-- What needs to be done --
The job is to find each line of the records below that includes the word "linewidth" and copy it.

▼▼▼

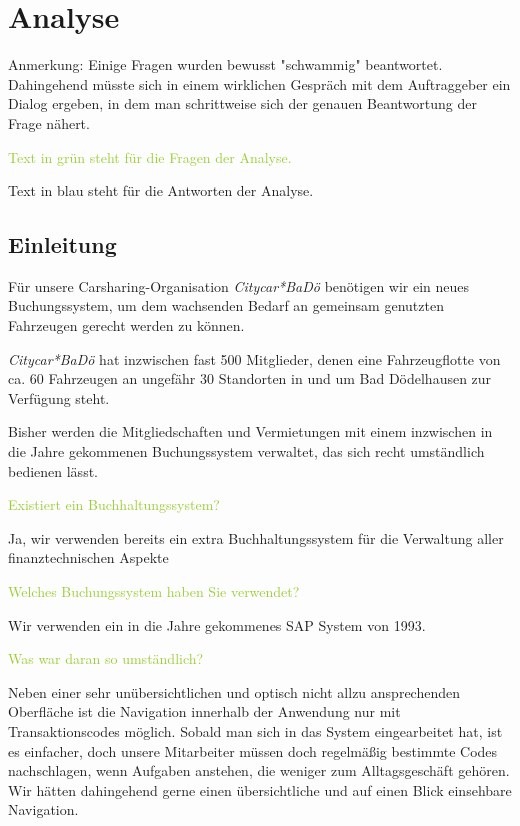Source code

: 
\chapter{Analyse}

Anmerkung: Einige Fragen wurden bewusst "schwammig" beantwortet. Dahingehend müsste sich in einem wirklichen Gespräch mit dem Auftraggeber ein Dialog ergeben, in dem man schrittweise sich der genauen Beantwortung der Frage nähert. 

\textcolor{YellowGreen}{Text in grün steht für die Fragen der Analyse.}

\textcolor{NavyBlue}{Text in blau steht für die Antworten der Analyse.}

\section{Einleitung}

Für unsere Carsharing-Organisation \emph{Citycar*BaDö} benötigen wir ein neues Buchungssystem, um dem wachsenden Bedarf an gemeinsam genutzten Fahrzeugen gerecht werden zu können. 

\emph{Citycar*BaDö} hat inzwischen fast 500 Mitglieder, denen eine Fahrzeugflotte von ca. 60 Fahrzeugen an ungefähr 30 Standorten in und um Bad Dödelhausen zur Verfügung steht. 

Bisher werden die Mitgliedschaften und Vermietungen mit einem inzwischen in die Jahre gekommenen Buchungssystem verwaltet, das sich recht umständlich bedienen lässt. 

\textcolor{YellowGreen}{Existiert ein Buchhaltungssystem?}

\textcolor{NavyBlue}{Ja, wir verwenden bereits ein extra Buchhaltungssystem für die Verwaltung aller finanztechnischen Aspekte}

\textcolor{YellowGreen}{Welches Buchungssystem haben Sie verwendet?}

\textcolor{NavyBlue}{Wir verwenden ein in die Jahre gekommenes SAP System von 1993.}

\textcolor{YellowGreen}{Was war daran so umständlich?}

\textcolor{NavyBlue}{Neben einer sehr unübersichtlichen und optisch nicht allzu ansprechenden Oberfläche ist die Navigation innerhalb der Anwendung nur mit Transaktionscodes möglich. Sobald man sich in das System eingearbeitet hat, ist es einfacher, doch unsere Mitarbeiter müssen doch regelmäßig bestimmte Codes nachschlagen, wenn Aufgaben anstehen, die weniger zum Alltagsgeschäft gehören. Wir hätten dahingehend gerne einen übersichtliche und auf einen Blick einsehbare Navigation.}

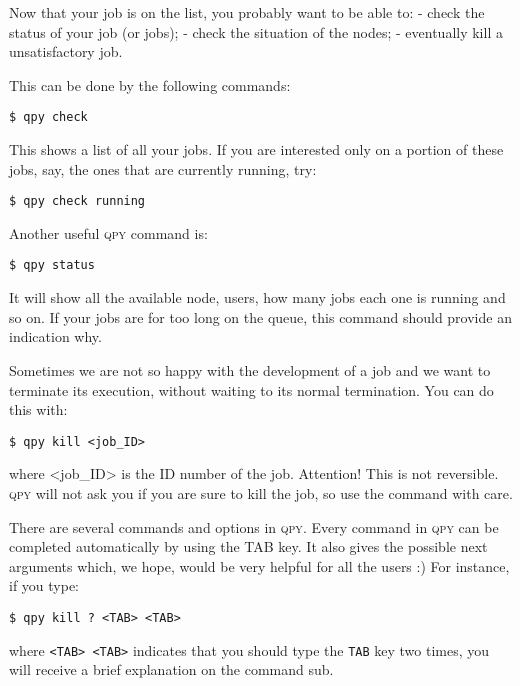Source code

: \documentclass[a4paper,12pt]{article}
\newcommand{\qpy}{\textsc{qpy}}
\begin{document}
Now that your job is on the list, you probably want to be able to:
- check the status of your job (or jobs);
- check the situation of the nodes;
- eventually kill a unsatisfactory job.

This can be done by the following commands:

\begin{lstlisting}[style=BashStyle]
$ qpy check
\end{lstlisting}

This shows a list of all your jobs.
If you are interested only on a portion of these jobs, say, the ones that are currently running, try:

\begin{lstlisting}[style=BashStyle]
$ qpy check running
\end{lstlisting}

Another useful \qpy{} command is:

\begin{lstlisting}[style=BashStyle]
$ qpy status
\end{lstlisting}

It will show all the available node, users, how many jobs each one is running and so on.
If your jobs are for too long on the queue, this command should provide an indication why.

Sometimes we are not so happy with the development of a job and we want to terminate its execution, without waiting to its normal termination.
You can do this with:

\begin{lstlisting}[style=BashStyle]
$ qpy kill <job_ID>
\end{lstlisting}

where <job\_ID> is the ID number of the job.
Attention! This is not reversible.
\qpy{} will not ask you if you are sure to kill the job, so use the command with care.

There are several commands and options in \qpy{}.
Every command in \qpy{} can be completed automatically by using the TAB key.
It also gives the possible next arguments which, we hope, would be very helpful for all the users :)
For instance, if you type:

\begin{lstlisting}[style=BashStyle]
$ qpy kill ? <TAB> <TAB>
\end{lstlisting}

where \texttt{<TAB> <TAB>} indicates that you should type the \texttt{TAB} key two times, you will receive a brief explanation on the command sub.
\end{document}
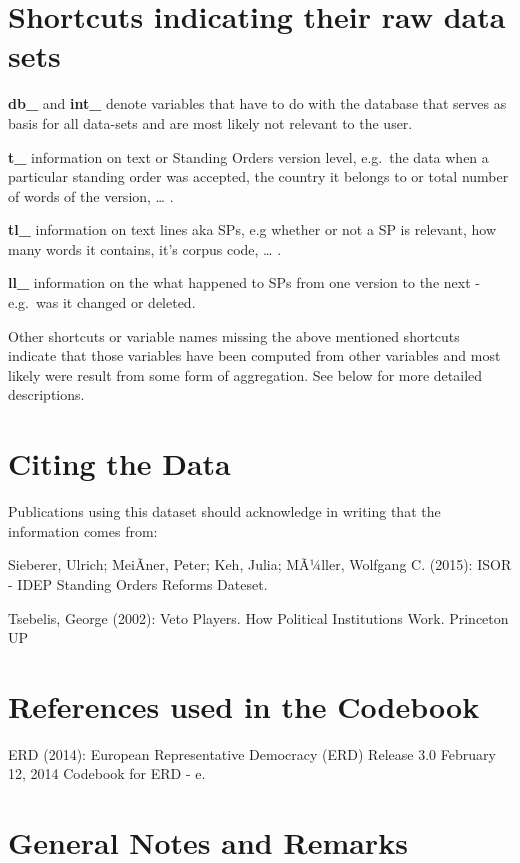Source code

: \documentclass[]{article}
\begin{document}
\section{Shortcuts indicating their raw data
sets}\label{shortcuts-indicating-their-raw-data-sets}

\textbf{db\_} and \textbf{int\_} denote variables that have to do with
the database that serves as basis for all data-sets and are most likely
not relevant to the user.

\textbf{t\_} information on text or Standing Orders version level,
e.g.~the data when a particular standing order was accepted, the country
it belongs to or total number of words of the version, \ldots{} .

\textbf{tl\_} information on text lines aka SPs, e.g whether or not a SP
is relevant, how many words it contains, it's corpus code, \ldots{} .

\textbf{ll\_} information on the what happened to SPs from one version
to the next - e.g.~was it changed or deleted.

Other shortcuts or variable names missing the above mentioned shortcuts
indicate that those variables have been computed from other variables
and most likely were result from some form of aggregation. See below for
more detailed descriptions.

\section{Citing the Data}\label{citing-the-data}

Publications using this dataset should acknowledge in writing that the
information comes from:

Sieberer, Ulrich; MeiÃner, Peter; Keh, Julia; MÃ¼ller, Wolfgang C.
(2015): ISOR - IDEP Standing Orders Reforms Dateset.

Tsebelis, George (2002): Veto Players. How Political Institutions Work.
Princeton UP

\section{References used in the
Codebook}\label{references-used-in-the-codebook}

ERD (2014): European Representative Democracy (ERD) Release 3.0 February
12, 2014 Codebook for ERD - e.

\section{General Notes and Remarks}\label{general-notes-and-remarks}
\end{document}
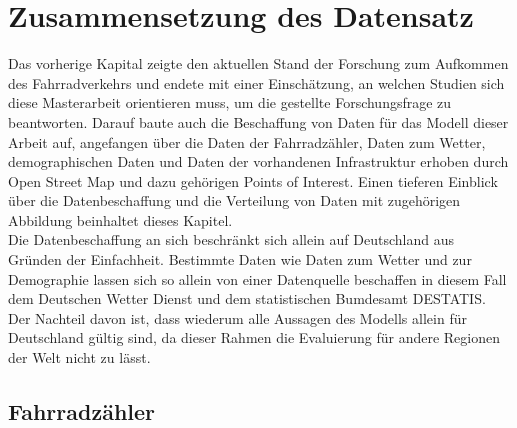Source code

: \documentclass[a4paper,12pt]{thesis}
\begin{document}
\chapter{Zusammensetzung des Datensatz}\label{Datensatz}

Das vorherige Kapital zeigte den aktuellen Stand der Forschung zum Aufkommen des Fahrradverkehrs und endete mit einer Einschätzung, an welchen Studien sich diese Masterarbeit orientieren muss, um die gestellte Forschungsfrage zu beantworten. Darauf baute auch die Beschaffung von Daten für das Modell dieser Arbeit auf, angefangen über die Daten der Fahrradzähler, Daten zum Wetter, demographischen Daten und Daten der vorhandenen Infrastruktur erhoben durch Open Street Map und dazu gehörigen Points of Interest. Einen tieferen Einblick über die Datenbeschaffung und die Verteilung von Daten mit zugehörigen Abbildung beinhaltet dieses Kapitel.\\
Die Datenbeschaffung an sich beschränkt sich allein auf Deutschland aus Gründen der Einfachheit. Bestimmte Daten wie Daten zum Wetter und zur Demographie lassen sich so allein von einer Datenquelle beschaffen in diesem Fall dem Deutschen Wetter Dienst und dem statistischen Bumdesamt DESTATIS. Der Nachteil davon ist, dass wiederum alle Aussagen des Modells allein für Deutschland gültig sind, da dieser Rahmen die Evaluierung für andere Regionen der Welt nicht zu lässt.

\section{Fahrradzähler}
\end{document}
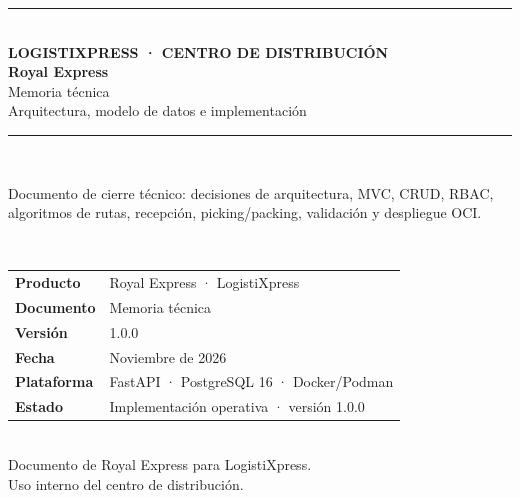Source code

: \renewcommand{\docshorttitle}{Royal Express · Memoria técnica}
\renewcommand{\doctitle}{Royal Express}
\renewcommand{\docsubtitle}{Memoria técnica de Royal Express · sistema de gestión logística para LogistiXpress}
\renewcommand{\docversion}{1.0.0}
\renewcommand{\docdate}{Noviembre de 2026}
\begin{titlepage}
  \thispagestyle{empty}
  \centering
  \vspace*{1.8cm}
  {\color{RoyalOrange}\rule{\linewidth}{2.4pt}}\\[0.45cm]
  {\footnotesize\bfseries\color{RoyalGray}LOGISTIXPRESS · CENTRO DE DISTRIBUCIÓN}\\[0.35cm]
  {\Huge\bfseries\color{RoyalNavy} Royal Express}\\[0.25cm]
  {\Large\color{RoyalNavy} Memoria técnica}\\[0.1cm]
  {\large\color{RoyalGray} Arquitectura, modelo de datos e implementación}\\[0.45cm]
  {\color{RoyalOrange}\rule{\linewidth}{1pt}}\\[1.4cm]
  \begin{minipage}{0.86\linewidth}
    \centering
    {\large\color{RoyalGray} Documento de cierre técnico: decisiones de arquitectura, MVC, CRUD,
    RBAC, algoritmos de rutas, recepción, picking/packing, validación y despliegue OCI.}
  \end{minipage}\\[2.2cm]
  \begin{tabular}{@{}ll@{}}
    \textbf{Producto} & Royal Express · LogistiXpress \\
    \textbf{Documento} & Memoria técnica \\
    \textbf{Versión} & \docversion \\
    \textbf{Fecha} & \docdate \\
    \textbf{Plataforma} & FastAPI · PostgreSQL 16 · Docker/Podman \\
    \textbf{Estado} & Implementación operativa · versión 1.0.0 \\
  \end{tabular}\\[2.4cm]
  \vfill
  {\footnotesize\color{RoyalGray} Documento de Royal Express para LogistiXpress.\\
  Uso interno del centro de distribución.}
\end{titlepage}
\tableofcontents
\newpage
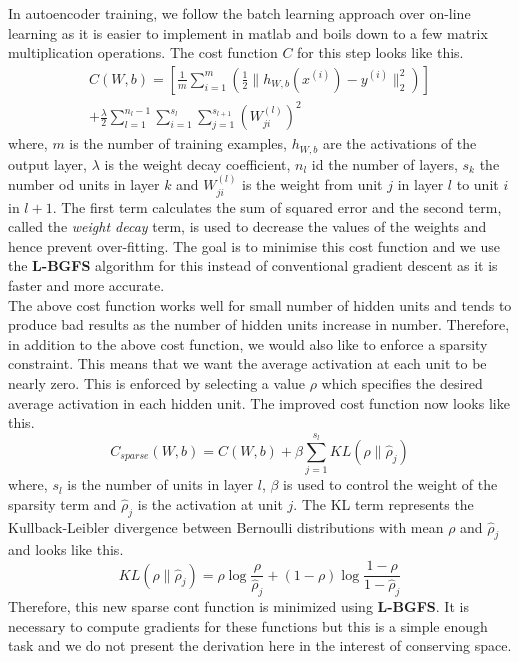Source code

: \documentclass[10pt,twocolumn,letterpaper]{article}
\begin{document}
In autoencoder training, we follow the batch learning approach over on-line learning as it is easier to implement in matlab and boils down to a few matrix multiplication operations. The cost function $C$ for this step looks like this.
\begin{multline*}
C(W,b) = \left[\frac{1}{m}\displaystyle\sum\limits_{i=1}^m \left(\frac{1}{2}\|h_{W,b}(x^{(i)})-y^{(i)}\|^2_2\right)\right]\\
+\frac{\lambda}{2}\sum\limits_{l=1}^{n_l-1}\sum\limits_{i=1}^{s_l} \sum\limits_{j=1}^{s_{l+1}} (W_{ji}^{(l)})^2
\end{multline*}
where, $m$ is the number of training examples, $h_{W,b}$ are the activations of the output layer, $\lambda$ is the weight decay coefficient, $n_l$ id the number of layers, $s_k$ the number od units in layer $k$ and $W_{ji}^{(l)}$ is the weight from unit $j$ in layer $l$ to unit $i$ in $l+1$. The first term calculates the sum of squared error and the second term, called the \textit{weight decay} term, is used to decrease the values of the weights and hence prevent over-fitting. The goal is to minimise this cost function and we use the \textbf{L-BGFS} algorithm for this instead of conventional gradient descent as it is faster and more accurate.\\

The above cost function works well for small number of hidden units and tends to produce bad results as the number of hidden units increase in number. Therefore, in addition to the above cost function, we would also like to enforce a sparsity constraint. This means that we want the average activation at each unit to be nearly zero. This is enforced by selecting a value $\rho$ which specifies the desired average activation in each hidden unit. The improved cost function now looks like this. $$C_{sparse}(W,b) = C(W,b) + \beta\displaystyle\sum\limits_{j=1}^{s_l} KL(\rho\|\hat{\rho}_j)$$ where, $s_l$ is the number of units in layer $l$, $\beta$ is used to control the weight of the sparsity term and $\hat{\rho}_j$ is the activation at unit $j$. The KL term represents the Kullback-Leibler divergence between Bernoulli distributions with mean $\rho$ and $\hat{\rho}_j$ and looks like this.
$$KL(\rho\|\hat{\rho}_j) = \rho\log\frac{\rho}{\hat{\rho}_j} + (1-\rho)\log\frac{1-\rho}{1-\hat{\rho}_j}$$
Therefore, this new sparse cont function is minimized using \textbf{L-BGFS}. It is necessary to compute gradients for these functions but this is a simple enough task and we do not present the derivation here in the interest of conserving space.
\end{document}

▲▲▲

-- Exercise result --
  {\color{RoyalOrange}\rule{\linewidth}{2.4pt}}\\[0.45cm]
  {\color{RoyalOrange}\rule{\linewidth}{1pt}}\\[1.4cm]
  \begin{minipage}{0.86\linewidth}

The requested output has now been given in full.